What does the "type system" have to do with any of this? It is trivial to create, for example, extremely fast collections of primitive types with value semantics and without all this machinery. A little extra effort, but better and predictable performance. If you want it more generically, even NeXTSTep 2.x had NXStorage, which allowed you to create contiguous collections of arbitrary structs.
Oh...people seem to forget the Objective-C has structs. And unlike Swift structs they are predictable. Oh, and if you really want to get fancy you can implement poor-man's generics by creating a header with a "type variable" and including that in your .m file with the "type variable" #defined. Not sure I recommend it, but it is possible.
The fact the Foundation removed these helpful kinds of classes like NXStorage and wanted to pretend Objective-C is a pure OOPL is a faulty decision by the library creators, not a limitation of Objective-C. And that Foundation was gutted by CoreFoundation, making everything even slower still was also a purely political project.
In general, you seem to be using "Objective-C" in this pure OOPL sense of "Objective-C without the C" (which is kind of weird because that is what Swift is supposed to be, according to the propaganda).

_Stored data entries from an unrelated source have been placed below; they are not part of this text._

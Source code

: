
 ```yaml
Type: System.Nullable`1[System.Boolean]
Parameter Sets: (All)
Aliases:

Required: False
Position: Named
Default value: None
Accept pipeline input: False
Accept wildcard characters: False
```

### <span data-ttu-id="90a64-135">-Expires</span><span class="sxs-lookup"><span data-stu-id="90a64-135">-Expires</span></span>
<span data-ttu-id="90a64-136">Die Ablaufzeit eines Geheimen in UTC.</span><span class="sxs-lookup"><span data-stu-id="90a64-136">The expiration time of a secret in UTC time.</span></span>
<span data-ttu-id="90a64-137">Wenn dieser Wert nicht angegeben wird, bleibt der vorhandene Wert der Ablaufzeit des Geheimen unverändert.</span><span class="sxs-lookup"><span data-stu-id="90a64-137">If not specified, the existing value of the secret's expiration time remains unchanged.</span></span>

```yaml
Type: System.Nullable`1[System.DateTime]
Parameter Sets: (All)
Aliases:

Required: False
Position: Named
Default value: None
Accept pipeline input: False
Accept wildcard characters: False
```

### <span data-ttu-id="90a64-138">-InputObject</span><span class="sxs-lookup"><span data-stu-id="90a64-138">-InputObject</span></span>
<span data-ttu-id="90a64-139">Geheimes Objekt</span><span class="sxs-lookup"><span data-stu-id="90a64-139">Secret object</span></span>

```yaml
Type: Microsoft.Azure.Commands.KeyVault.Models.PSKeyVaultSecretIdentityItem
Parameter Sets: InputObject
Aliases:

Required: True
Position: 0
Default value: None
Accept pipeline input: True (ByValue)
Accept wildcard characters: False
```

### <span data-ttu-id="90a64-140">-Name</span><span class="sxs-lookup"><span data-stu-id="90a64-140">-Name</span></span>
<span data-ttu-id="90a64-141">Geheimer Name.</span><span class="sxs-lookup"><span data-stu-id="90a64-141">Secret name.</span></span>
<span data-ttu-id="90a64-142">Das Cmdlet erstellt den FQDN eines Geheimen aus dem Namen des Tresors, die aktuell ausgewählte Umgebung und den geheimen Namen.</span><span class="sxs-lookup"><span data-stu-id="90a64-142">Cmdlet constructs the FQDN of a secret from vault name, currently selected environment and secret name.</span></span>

Objective-C is a hybrid language consisting of C and a messaging layer on top. You write your components in C and connect them up using dynamic messaging. And even that layer is fairly trivial to optimize with IMP-caching, object-caching and retain/release elision.

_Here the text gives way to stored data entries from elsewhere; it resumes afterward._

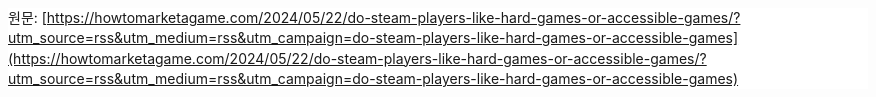 원문: [https://howtomarketagame.com/2024/05/22/do-steam-players-like-hard-games-or-accessible-games/?utm_source=rss&utm_medium=rss&utm_campaign=do-steam-players-like-hard-games-or-accessible-games](https://howtomarketagame.com/2024/05/22/do-steam-players-like-hard-games-or-accessible-games/?utm_source=rss&utm_medium=rss&utm_campaign=do-steam-players-like-hard-games-or-accessible-games)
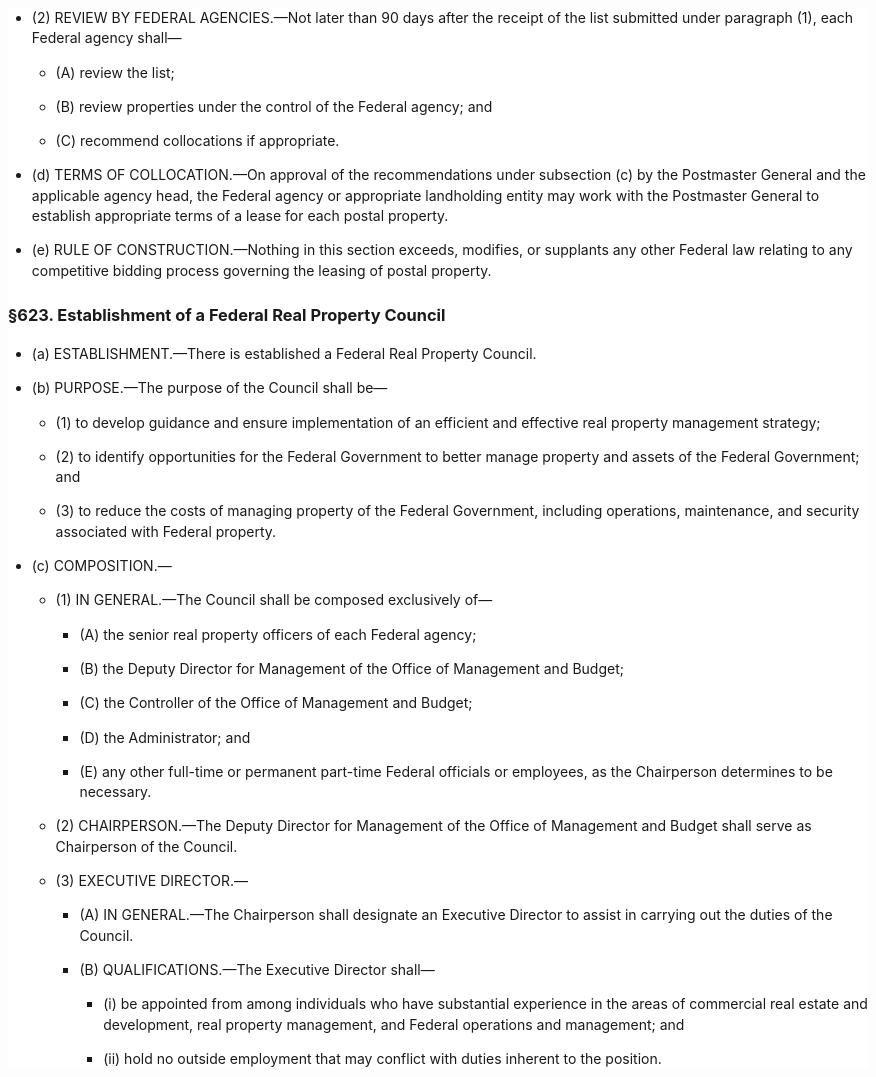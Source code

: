   * (2) REVIEW BY FEDERAL AGENCIES.—Not later than 90 days after the receipt of the list submitted under paragraph (1), each Federal agency shall—

    * (A) review the list;

    * (B) review properties under the control of the Federal agency; and

    * (C) recommend collocations if appropriate.


* (d) TERMS OF COLLOCATION.—On approval of the recommendations under subsection (c) by the Postmaster General and the applicable agency head, the Federal agency or appropriate landholding entity may work with the Postmaster General to establish appropriate terms of a lease for each postal property.

* (e) RULE OF CONSTRUCTION.—Nothing in this section exceeds, modifies, or supplants any other Federal law relating to any competitive bidding process governing the leasing of postal property.

### §623. Establishment of a Federal Real Property Council
* (a) ESTABLISHMENT.—There is established a Federal Real Property Council.

* (b) PURPOSE.—The purpose of the Council shall be—

  * (1) to develop guidance and ensure implementation of an efficient and effective real property management strategy;

  * (2) to identify opportunities for the Federal Government to better manage property and assets of the Federal Government; and

  * (3) to reduce the costs of managing property of the Federal Government, including operations, maintenance, and security associated with Federal property.


* (c) COMPOSITION.—

  * (1) IN GENERAL.—The Council shall be composed exclusively of—

    * (A) the senior real property officers of each Federal agency;

    * (B) the Deputy Director for Management of the Office of Management and Budget;

    * (C) the Controller of the Office of Management and Budget;

    * (D) the Administrator; and

    * (E) any other full-time or permanent part-time Federal officials or employees, as the Chairperson determines to be necessary.


  * (2) CHAIRPERSON.—The Deputy Director for Management of the Office of Management and Budget shall serve as Chairperson of the Council.

  * (3) EXECUTIVE DIRECTOR.—

    * (A) IN GENERAL.—The Chairperson shall designate an Executive Director to assist in carrying out the duties of the Council.

    * (B) QUALIFICATIONS.—The Executive Director shall—

      * (i) be appointed from among individuals who have substantial experience in the areas of commercial real estate and development, real property management, and Federal operations and management; and

      * (ii) hold no outside employment that may conflict with duties inherent to the position.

Chapter 9 goes into a lot of details on Swifft: https://www.amazon.com/gp/product/0321842847/
A few Swift issues surprised me, to be honest. For example native Swift dictionaries with primitive types (should be a slam dunk with value types and generics) are significantly slower than NSDictionary from Objective-C, which isn't exactly a high performance dictionary implementation. About 1.8x with optimizations, 3.5x without.
This is another point. The gap between Swift and Objective-C widens a lot with unoptimized code. Sometimes comically so, 10x isn't unusual and I've seen 100x and 1000x. This of course means that optimized Swift code is a dance on the volcano. Since optimizations aren't guaranteed and there are no diagnostics, your code can turn into a lead balloon at any time.
And of course debug builds in Xcode are compiled with optimization off. That means for some code either (a) the unoptimized build will be unusable or (b) all those optimizations actually don't matter. See "The Death of Optimizing Compilers" by D.J. Bernstein.
Anyway, you asked for some links (without providing any yourself):
https://github.com/helje5/http-c-vs-swift
https://github.com/bignerdranch/Freddy/wiki/JSONParser
"Several seconds to parse 1.5MB JSON files"
https://github.com/owensd/swift-perf
But really, all you need to do is run some real-world code.
You also mention looking at the assembly output of the Swift compiler to tune your program. This alone should be an indication that either (a) you work on the Swift compiler team or (b) you are having to expend a lot more effort on getting your Swift code to perform than you should. Or both.